--- START ---

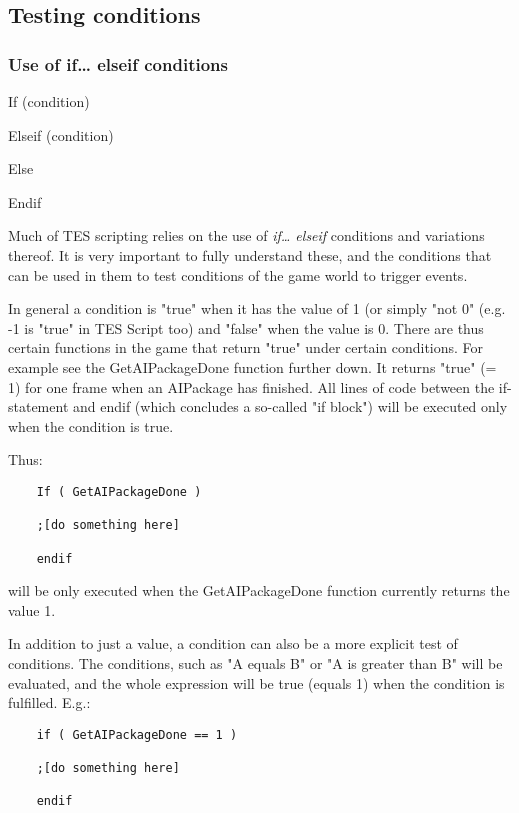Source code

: 
\hypertarget{testing-conditions}{%
\subsection{Testing conditions}\label{testing-conditions}}

\hypertarget{use-of-if-elseif-conditions}{%
\subsubsection{Use of if\ldots{} elseif
conditions}\label{use-of-if-elseif-conditions}}

	If (condition)
	
	Elseif (condition)
	
	Else
	
	Endif

Much of TES scripting relies on the use of \emph{if\ldots{} elseif}
conditions and variations thereof. It is very important to fully
understand these, and the conditions that can be used in them to test
conditions of the game world to trigger events.

In general a condition is "true" when it has the value of 1 (or simply
"not 0" (e.g. -1 is "true" in TES Script too) and "false" when the value
is 0. There are thus certain functions in the game that return "true"
under certain conditions. For example see the GetAIPackageDone function
further down. It returns "true" (= 1) for one frame when an AIPackage
has finished. All lines of code between the if-statement and endif
(which concludes a so-called "if block") will be executed only when the
condition is true.

Thus:

\begin{lstlisting}
	If ( GetAIPackageDone )
	
	;[do something here]
	
	endif
\end{lstlisting}

will be only executed when the GetAIPackageDone function currently
returns the value 1.

In addition to just a value, a condition can also be a more explicit
test of conditions. The conditions, such as "A equals B" or "A is
greater than B" will be evaluated, and the whole expression will be true
(equals 1) when the condition is fulfilled. E.g.:

\begin{lstlisting}
	if ( GetAIPackageDone == 1 )
	
	;[do something here]
	
	endif
\end{lstlisting}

--- END ---

**Task to carry out:** Which lines hold the word "certain"? Return all of them from the records above.

**Finished exercise:**
is 0. There are thus certain functions in the game that return "true"
under certain conditions. For example see the GetAIPackageDone function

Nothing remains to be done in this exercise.